Once the line containing "George: The rest" is found in the records below, return it and each following line exactly, up to and including the line containing "Each TLA-constant $ci$", and nothing else.
::: Records shown
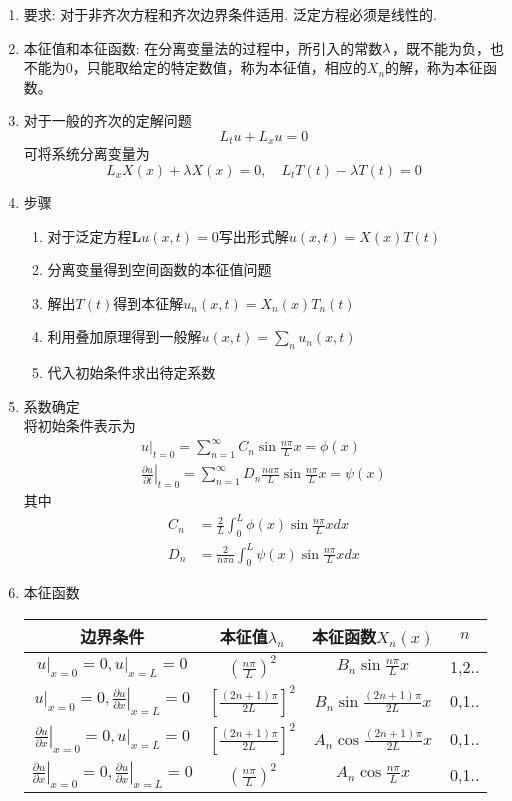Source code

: \documentclass[UTF8,9pt]{ctexart}
\begin{document}
\begin{enumerate}
\item 要求: 对于非齐次方程和齐次边界条件适用. 泛定方程必须是线性的. 
\item 本征值和本征函数: 在分离变量法的过程中，所引入的常数$\lambda$，既不能为负，也不能为0，只能取给定的特定数值，称为本征值，相应的$X_n$的解，称为本征函数。
\item 对于一般的齐次的定解问题
$$ 
L_{t} u+L_{x} u=0
$$可将系统分离变量为
$$ 
L_{x} X(x)+\lambda X(x)=0
,\quad
L_{t} T(t)-\lambda T(t)=0
$$
\item 步骤
\begin{enumerate}
\item 对于泛定方程$\mathbf{L} u(x, t)=0$写出形式解$u(x, t)=X(x) T(t)$
\item 分离变量得到空间函数的本征值问题
\item 解出$T(t)$得到本征解$u_{n}(x, t)=X_{n}(x) T_{n}(t)$
\item 利用叠加原理得到一般解$u(x, t)=\sum_{n} u_{n}(x, t)$
\item 代入初始条件求出待定系数
\end{enumerate}
\item 系数确定\\
将初始条件表示为$$ 
\begin{array}{l}{u|_{t=0}=\sum_{n=1}^{\infty} C_{n} \sin \frac{n \pi}{L} x=\phi(x)} \\ {\left.\frac{\partial u}{\partial t}\right|_{t=0}=\sum_{n=1}^{\infty} D_{n} \frac{n a \pi}{L} \sin \frac{n \pi}{L} x=\psi(x)}\end{array}
$$其中$$ 
\begin{aligned} C_{n} &=\frac{2}{L} \int_{0}^{L} \phi(x) \sin \frac{n \pi}{L} x d x \\ D_{n} &=\frac{2}{n \pi a} \int_{0}^{L} \psi(x) \sin \frac{n \pi}{L} x d x \end{aligned}
$$
\item 本征函数\\
\begin{tabular}{|c|c|c|c|}
\hline
边界条件                 & 本征值$\lambda_{n}$               & 本征函数$X_{n}(x)$                                        & $n$ \\ \hline
$\left.u\right|_{x=0}=0,\left.u\right|_{x=L}=0$                                                         & $\left(\frac{n \pi}{L}\right)^{2}$         & $B_{n} \sin \frac{n \pi}{L} x$         & 1,2..  \\ \hline
$\left.u\right|_{x=0}=0,\left.\frac{\partial u}{\partial x}\right|_{x=L}=0$                             & $\left[\frac{(2 n+1) \pi}{2 L}\right]^{2}$ & $B_{n} \sin \frac{(2 n+1) \pi}{2 L} x$ & 0,1..  \\ \hline
$\left.\frac{\partial u}{\partial x}\right|_{x=0}=0,\left.u\right|_{x=L}=0$                             & $\left[\frac{(2 n+1) \pi}{2 L}\right]^{2}$ & $A_{n} \cos \frac{(2 n+1) \pi}{2 L} x$ & 0,1..  \\ \hline
$\left.\frac{\partial u}{\partial x}\right|_{x=0}=0,\left.\frac{\partial u}{\partial x}\right|_{x=L}=0$ & $\left(\frac{n \pi}{L}\right)^{2}$         & $A_{n} \cos \frac{n \pi}{L} x$         & 0,1..  \\ \hline
\end{tabular}
\end{enumerate}
\end{document}
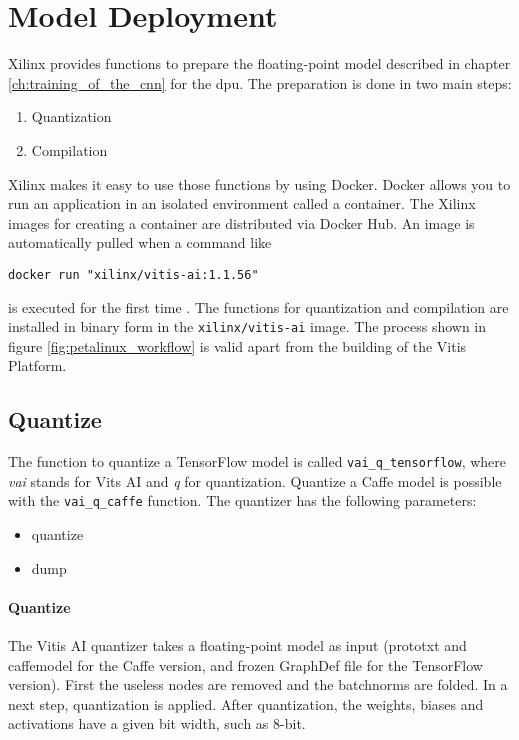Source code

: \section{Model Deployment}
\label{sec:embedded_platform:model_deployment}

Xilinx provides functions to prepare the floating-point model described in chapter \ref{ch:training_of_the_cnn} for the \acrshort{dpu}.
The preparation is done in two main steps:
\begin{enumerate}
  \item Quantization
  \item Compilation
\end{enumerate}
Xilinx makes it easy to use those functions by using Docker.
Docker allows you to run an application in an isolated environment called a container.
The Xilinx images for creating a container are distributed via Docker Hub.
An image is automatically pulled when a command like
\begin{lstlisting}[style=bash, caption={}, label=lst:pull_img]
  docker run "xilinx/vitis-ai:1.1.56"
\end{lstlisting}
is executed for the first time \cite{docker_overview}.
The functions for quantization and compilation are installed in binary form in the \texttt{xilinx/vitis-ai} image.
The process shown in figure \ref{fig:petalinux_workflow} is valid apart from the building of the Vitis Platform.

\subsection{Quantize}
\label{subsec:embedded_platform:model_deployment:quantize}

The function to quantize a TensorFlow model is called \texttt{vai\_q\_tensorflow}, where \textit{vai} stands for Vits AI and \textit{q} for quantization.
Quantize a Caffe model is possible with the \texttt{vai\_q\_caffe} function.
The quantizer has the following parameters:
\begin{itemize}
  \item quantize
  \item dump
\end{itemize}

\paragraph{Quantize}
The Vitis AI quantizer takes a floating-point model as input (prototxt and caffemodel for the Caffe version, and frozen GraphDef file for the TensorFlow version).
First the useless nodes are removed and the batchnorms are folded.
In a next step, quantization is applied.
After quantization, the weights, biases and activations have a given bit width, such as 8-bit.


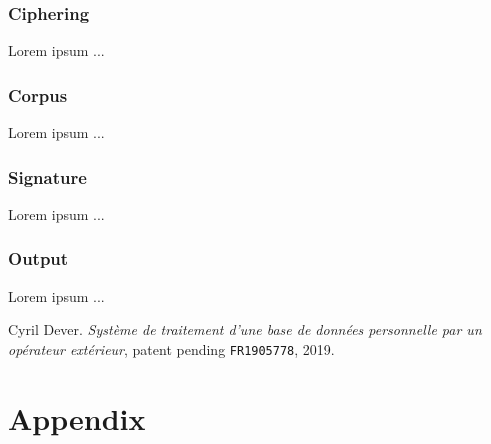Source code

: \documentclass[twoside,twocolumn]{article}
\theoremstyle{definition}
\theoremstyle{remark}
\begin{document}
\subsubsection{Ciphering}

Lorem ipsum ...

\subsubsection{Corpus}

Lorem ipsum ...

\subsubsection{Signature}

Lorem ipsum ...

\subsubsection{Output}

Lorem ipsum ...

\tableofcontents %


\begin{thebibliography}{99} %

Cyril Dever. \emph{Système de traitement d'une base de données personnelle par un opérateur extérieur}, patent pending \texttt{FR1905778}, 2019.

\end{thebibliography}


\onecolumn
\section*{Appendix}
\end{document}
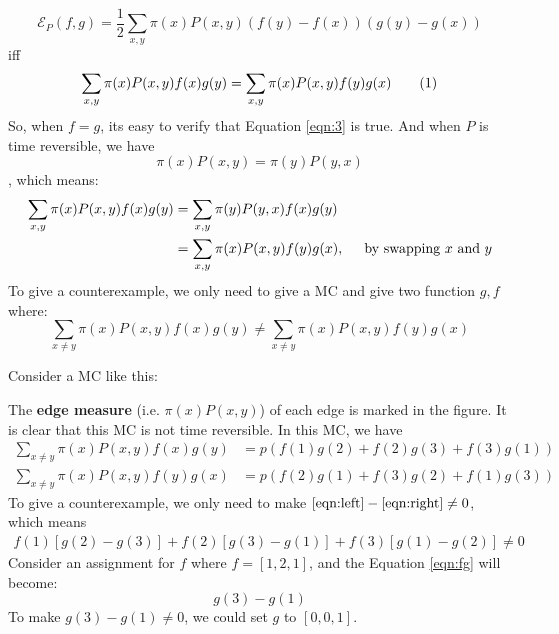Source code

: \documentclass{article}
\newcommand\numberthis{\addtocounter{equation}{1}\tag{\theequation}}
\begin{document}
\[\mathcal{E}_P(f, g) = \frac{1}{2}\sum_{x,y}\pi(x)P(x,y)(f(y) - f(x))(g(y) - g(x))\]
iff
\[\sum_{x,y}\pi(x)P(x,y)f(x)g(y) = \sum_{x,y} \pi(x)P(x,y) f(y)g(x) \numberthis \label{eqn:3}\]
So, when $f = g$, its easy to verify that Equation \eqref{eqn:3} is true.
And when $P$ is time reversible, we have
\[\pi(x)P(x, y) = \pi(y)P(y,x)\]
, which means:
\begin{align*}
    \sum_{x,y} \pi(x)P(x,y)f(x)g(y) &= \sum_{x,y} \pi(y)P(y,x)f(x)g(y) \\
  &= \sum_{x,y} \pi(x)P(x,y)f(y)g(x), \hspace{0.5cm} \mbox{by swapping $x$ and $y$}
\end{align*}
To give a counterexample, we only need to give a MC and give two function $g, f$ where:
\[\sum_{x\not=y} \pi(x)P(x,y)f(x)g(y) \not= \sum_{x\not=y} \pi(x)P(x,y)f(y)g(x)\]

Consider a MC like this:
\begin{center}
\end{center}
The \textbf{edge measure} (i.e. $\pi(x)P(x,y)$) of each edge is marked in the figure.
It is clear that this MC is not time reversible.
In this MC, we have
\begin{align}
  \sum_{x\not=y}\pi(x)P(x,y)f(x)g(y) &= p(f(1)g(2) + f(2)g(3) + f(3)g(1))  \label{eqn:left} \\
  \sum_{x\not=y}\pi(x)P(x,y)f(y)g(x) &= p(f(2)g(1) + f(3)g(2) + f(1)g(3))  \label{eqn:right}
\end{align}
To give a counterexample, we only need to make $\eqref{eqn:left} - \eqref{eqn:right} \not= 0$, which means
\begin{align}
f(1)[g(2) - g(3)] + f(2)[g(3) - g(1)] + f(3)[g(1) - g(2)] \not= 0 \label{eqn:fg}
\end{align}
Consider an assignment for $f$ where $f = [1, 2, 1]$, and the Equation \eqref{eqn:fg} will become:
\[g(3) - g(1)\]
To make $g(3) - g(1)\not=0$, we could set $g$ to $[0, 0, 1]$.
\end{document}
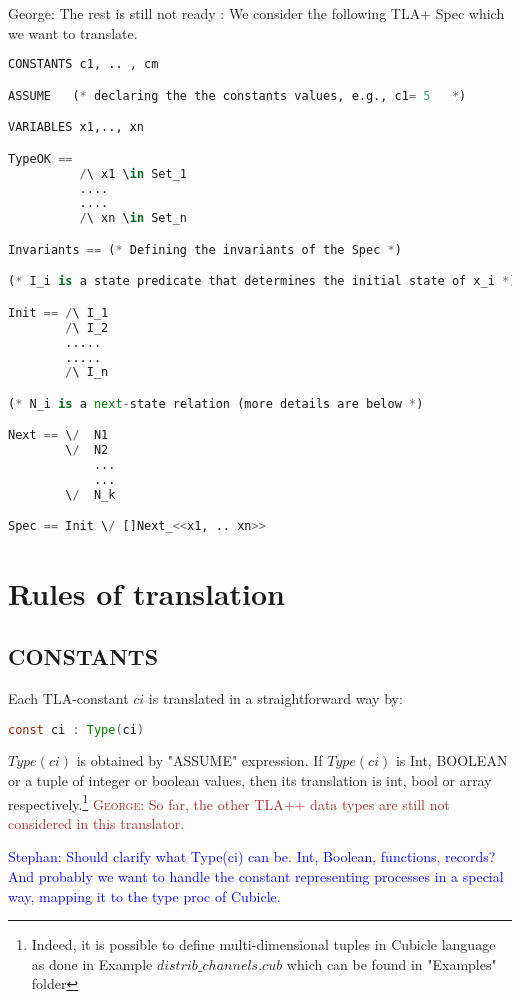\documentclass{article}
\theoremstyle{plain}
\numberwithin{equation}{section}
\newcommand{\george}[1]{\textcolor{brown}{\textsc{George: } {\sf #1}}}
\newcommand{\ste}[1]{\par\noindent\textcolor{blue}{\small Stephan: #1}}
\begin{document}
\color{red} George: The rest is still not ready : 
We consider the following TLA+ Spec which we want to translate.

\begin{lstlisting}[language=Python]
CONSTANTS c1, .. , cm

ASSUME   (* declaring the the constants values, e.g., c1= 5   *)  

VARIABLES x1,.., xn

TypeOK == 
          /\ x1 \in Set_1
          ....
          ....
          /\ xn \in Set_n

Invariants == (* Defining the invariants of the Spec *)           

(* I_i is a state predicate that determines the initial state of x_i *)

Init == /\ I_1    
        /\ I_2 
        .....
        .....
        /\ I_n 

(* N_i is a next-state relation (more details are below *)

Next == \/  N1 
        \/  N2 
            ...
            ...
        \/  N_k 

Spec == Init \/ []Next_<<x1, .. xn>>        
\end{lstlisting}
 

\section*{Rules of translation}

 
\subsection{CONSTANTS} Each TLA-constant $ci$ is  translated in a straightforward  way  by:  
   
\begin{lstlisting}[language=Java]
const ci : Type(ci) 
\end{lstlisting}

\emph{$Type(ci)$} is obtained by "ASSUME" expression. If \emph{$Type(ci)$} is Int, BOOLEAN or a tuple of integer or boolean values, then its translation is int,  bool or array respectively.\footnote{Indeed, it is possible to define multi-dimensional tuples in Cubicle language as done in Example \emph{$distrib\_channels.cub$} which can be found in "Examples" folder} \george{So far, the other TLA++ data types are still not considered in this translator.  }  

\ste{Should clarify what Type(ci) can be. Int, Boolean, functions, records? And
  probably we want to handle the constant representing processes in a special
  way, mapping it to the type proc of Cubicle.}
\end{document}
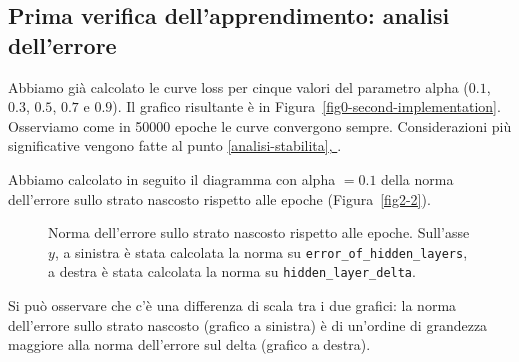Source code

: \documentclass[a4paper,12pt]{article}
\renewcommand*{\fullref}[1]{\hyperref[{#1}]{\vref*{#1}, \emph{\nameref*{#1}}}}
\begin{document}
\newpage
\subsection{Prima verifica dell'apprendimento: analisi dell'errore}\label{prima-verifica}
Abbiamo già calcolato le curve loss per cinque valori del parametro alpha ($0.1$, $0.3$, $0.5$, $0.7$ e $0.9$). Il grafico risultante è in Figura~\vref{fig0-second-implementation}. Osserviamo come in 50000 epoche le curve convergono sempre. Considerazioni più significative vengono fatte al punto \fullref{analisi-stabilita}.\medskip

Abbiamo calcolato in seguito il diagramma con alpha $= 0.1$ della norma dell’errore sullo strato nascosto rispetto alle epoche (Figura~\vref{fig2-2}).  

\begin{figure}[htb]
    \centering
    \caption{Norma dell’errore sullo strato nascosto rispetto alle epoche. Sull'asse $y$, a sinistra è stata calcolata la norma su \texttt{error\_of\_hidden\_layers}, a destra è stata calcolata la norma su \texttt{hidden\_layer\_delta}.}
    \label{fig2-2}
\end{figure}

Si può osservare che c'è una differenza di scala tra i due grafici: la norma dell'errore sullo strato nascosto (grafico a sinistra) è di un'ordine di grandezza maggiore alla norma dell'errore sul delta (grafico a destra).



\newpage
\end{document}
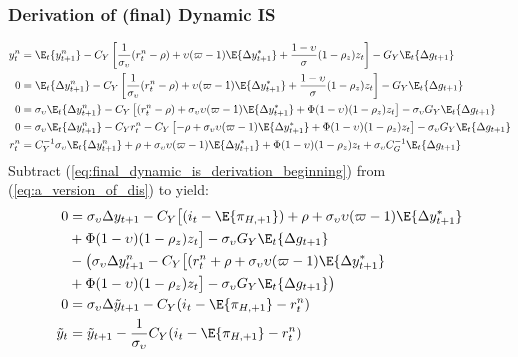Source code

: \subsubsection*{Derivation of (final) Dynamic IS}
\begin{align}\label{eq:final_dynamic_is_derivation_beginning}
    y^n_t  &= \E_t \{y^n_{t+1}\} - C_Y\left[\frac{1}{\sigma_\upsilon}(r^n_t - \rho) + \upsilon (\varpi - 1)\E \{\Delta y_{t+1}^* \}  + \frac{1-\upsilon}{\sigma} (1-\rho_z)z_t\right] - G_Y \E_t \{ \Delta g_{t+1} \}\\
    0  &= \E_t \{\Delta y^n_{t+1}\} - C_Y\left[\frac{1}{\sigma_\upsilon}(r^n_t - \rho) + \upsilon (\varpi - 1)\E \{\Delta y_{t+1}^* \}  + \frac{1-\upsilon}{\sigma} (1-\rho_z)z_t\right] - G_Y \E_t \{ \Delta g_{t+1} \}\\
    0  &= \sigma_\upsilon \E_t \{\Delta y^n_{t+1}\} - C_Y\left[(r^n_t - \rho) + \sigma_\upsilon \upsilon (\varpi - 1)\E \{\Delta y_{t+1}^* \}  + \Phi (1-\upsilon)(1-\rho_z)z_t\right] - \sigma_\upsilon G_Y \E_t \{ \Delta g_{t+1} \}\\
    0  &= \sigma_\upsilon \E_t \{\Delta y^n_{t+1}\} - C_Y r^n_t - C_Y\left[-\rho + \sigma_\upsilon \upsilon (\varpi - 1)\E \{\Delta y_{t+1}^* \}  + \Phi (1-\upsilon)(1-\rho_z)z_t\right] - \sigma_\upsilon G_Y \E_t \{ \Delta g_{t+1} \}\\
    r^n_t  &= C_Y^{-1}\sigma_\upsilon \E_t \{\Delta y^n_{t+1}\} + \rho + \sigma_\upsilon \upsilon (\varpi - 1)\E \{\Delta y_{t+1}^* \}  + \Phi (1-\upsilon)(1-\rho_z)z_t + \sigma_\upsilon C_G^{-1}\E_t \{ \Delta g_{t+1} \} \label{eq:appendix_natural_rate_of_interest_dynamic_is}
\end{align}
Subtract (\ref{eq:final_dynamic_is_derivation_beginning}) from (\ref{eq:a_version_of_dis}) to yield:
\begin{align}
    0 &= \sigma_\upsilon \Delta y_{t+1} - C_Y\big[(i_t - \E \{ \pi_{H,+1}\}) + \rho + \sigma_\upsilon \upsilon (\varpi - 1)\E \{\Delta y_{t+1}^* \} \nonumber \\ 
    &+ \Phi(1-\upsilon) (1-\rho_z)z_t \big] - \sigma_\upsilon G_Y \E_t \{ \Delta g_{t+1} \} \nonumber \\
    &- \big(\sigma_\upsilon \Delta y^n_{t+1} - C_Y\big[(r^n_t + \rho + \sigma_\upsilon \upsilon (\varpi - 1)\E \{\Delta y_{t+1}^* \} \nonumber \\ 
    &+ \Phi(1-\upsilon) (1-\rho_z)z_t \big] - \sigma_\upsilon G_Y \E_t \{ \Delta g_{t+1} \} \big) \\
    0 &= \sigma_\upsilon \Delta \tilde{y}_{t+1} - C_Y(i_t - \E \{ \pi_{H,+1}\} - r^n_t)\\
    \tilde{y}_t &= \tilde{y}_{t+1} - \frac{1}{\sigma_\upsilon}C_Y(i_t - \E \{ \pi_{H,+1}\} - r^n_t) \label{eq:final_dynamic_is_derivation_end}
\end{align}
::::::
*Output:*
\color{red} George: The rest is still not ready : 
We consider the following TLA+ Spec which we want to translate.

\begin{lstlisting}[language=Python]
CONSTANTS c1, .. , cm

ASSUME   (* declaring the the constants values, e.g., c1= 5   *)  

VARIABLES x1,.., xn

TypeOK == 
          /\ x1 \in Set_1
          ....
          ....
          /\ xn \in Set_n

Invariants == (* Defining the invariants of the Spec *)           

(* I_i is a state predicate that determines the initial state of x_i *)

Init == /\ I_1    
        /\ I_2 
        .....
        .....
        /\ I_n 

(* N_i is a next-state relation (more details are below *)

Next == \/  N1 
        \/  N2 
            ...
            ...
        \/  N_k 

Spec == Init \/ []Next_<<x1, .. xn>>        
\end{lstlisting}
 

\section*{Rules of translation}

 
\subsection{CONSTANTS} Each TLA-constant $ci$ is  translated in a straightforward  way  by:  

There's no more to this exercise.